YOUR INSTRUCTIONS >>
From the first entry to the last, copy each one exactly.

(Records from a data collection)
----

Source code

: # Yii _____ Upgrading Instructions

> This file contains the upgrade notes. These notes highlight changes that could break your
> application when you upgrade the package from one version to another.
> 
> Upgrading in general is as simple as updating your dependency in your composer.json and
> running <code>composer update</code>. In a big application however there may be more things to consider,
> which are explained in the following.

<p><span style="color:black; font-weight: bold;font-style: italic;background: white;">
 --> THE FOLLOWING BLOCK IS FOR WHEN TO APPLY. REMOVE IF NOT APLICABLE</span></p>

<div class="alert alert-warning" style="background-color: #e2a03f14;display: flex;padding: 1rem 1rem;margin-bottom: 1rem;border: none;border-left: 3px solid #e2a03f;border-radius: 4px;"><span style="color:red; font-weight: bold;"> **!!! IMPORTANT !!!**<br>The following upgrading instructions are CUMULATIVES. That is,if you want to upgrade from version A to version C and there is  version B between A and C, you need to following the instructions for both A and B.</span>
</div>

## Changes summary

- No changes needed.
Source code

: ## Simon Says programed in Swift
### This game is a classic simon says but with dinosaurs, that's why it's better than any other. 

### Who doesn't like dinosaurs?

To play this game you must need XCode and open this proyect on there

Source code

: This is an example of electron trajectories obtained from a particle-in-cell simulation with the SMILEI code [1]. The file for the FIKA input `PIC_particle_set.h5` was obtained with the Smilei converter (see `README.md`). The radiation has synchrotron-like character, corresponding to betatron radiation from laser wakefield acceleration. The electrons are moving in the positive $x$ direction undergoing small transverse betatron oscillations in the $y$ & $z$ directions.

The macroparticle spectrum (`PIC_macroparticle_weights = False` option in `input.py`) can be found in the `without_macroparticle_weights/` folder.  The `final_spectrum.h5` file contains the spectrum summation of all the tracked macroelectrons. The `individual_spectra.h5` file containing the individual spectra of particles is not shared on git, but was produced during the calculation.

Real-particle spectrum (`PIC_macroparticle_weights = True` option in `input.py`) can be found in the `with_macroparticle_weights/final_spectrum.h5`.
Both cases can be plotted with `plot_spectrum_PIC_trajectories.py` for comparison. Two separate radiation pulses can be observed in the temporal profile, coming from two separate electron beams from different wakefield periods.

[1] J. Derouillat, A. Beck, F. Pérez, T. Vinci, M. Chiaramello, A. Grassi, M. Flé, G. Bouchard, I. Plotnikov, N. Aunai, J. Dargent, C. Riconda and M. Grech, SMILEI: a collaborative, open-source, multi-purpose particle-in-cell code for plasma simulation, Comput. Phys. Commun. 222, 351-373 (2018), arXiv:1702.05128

----

THE ANSWER >>
Source code

: # Yii _____ Upgrading Instructions

> This file contains the upgrade notes. These notes highlight changes that could break your
> application when you upgrade the package from one version to another.
> 
> Upgrading in general is as simple as updating your dependency in your composer.json and
> running <code>composer update</code>. In a big application however there may be more things to consider,
> which are explained in the following.

<p><span style="color:black; font-weight: bold;font-style: italic;background: white;">
 --> THE FOLLOWING BLOCK IS FOR WHEN TO APPLY. REMOVE IF NOT APLICABLE</span></p>

<div class="alert alert-warning" style="background-color: #e2a03f14;display: flex;padding: 1rem 1rem;margin-bottom: 1rem;border: none;border-left: 3px solid #e2a03f;border-radius: 4px;"><span style="color:red; font-weight: bold;"> **!!! IMPORTANT !!!**<br>The following upgrading instructions are CUMULATIVES. That is,if you want to upgrade from version A to version C and there is  version B between A and C, you need to following the instructions for both A and B.</span>
</div>

## Changes summary

- No changes needed.
Source code

: ## Simon Says programed in Swift
### This game is a classic simon says but with dinosaurs, that's why it's better than any other. 

### Who doesn't like dinosaurs?

To play this game you must need XCode and open this proyect on there

Source code

: This is an example of electron trajectories obtained from a particle-in-cell simulation with the SMILEI code [1]. The file for the FIKA input `PIC_particle_set.h5` was obtained with the Smilei converter (see `README.md`). The radiation has synchrotron-like character, corresponding to betatron radiation from laser wakefield acceleration. The electrons are moving in the positive $x$ direction undergoing small transverse betatron oscillations in the $y$ & $z$ directions.

The macroparticle spectrum (`PIC_macroparticle_weights = False` option in `input.py`) can be found in the `without_macroparticle_weights/` folder.  The `final_spectrum.h5` file contains the spectrum summation of all the tracked macroelectrons. The `individual_spectra.h5` file containing the individual spectra of particles is not shared on git, but was produced during the calculation.

Real-particle spectrum (`PIC_macroparticle_weights = True` option in `input.py`) can be found in the `with_macroparticle_weights/final_spectrum.h5`.
Both cases can be plotted with `plot_spectrum_PIC_trajectories.py` for comparison. Two separate radiation pulses can be observed in the temporal profile, coming from two separate electron beams from different wakefield periods.

[1] J. Derouillat, A. Beck, F. Pérez, T. Vinci, M. Chiaramello, A. Grassi, M. Flé, G. Bouchard, I. Plotnikov, N. Aunai, J. Dargent, C. Riconda and M. Grech, SMILEI: a collaborative, open-source, multi-purpose particle-in-cell code for plasma simulation, Comput. Phys. Commun. 222, 351-373 (2018), arXiv:1702.05128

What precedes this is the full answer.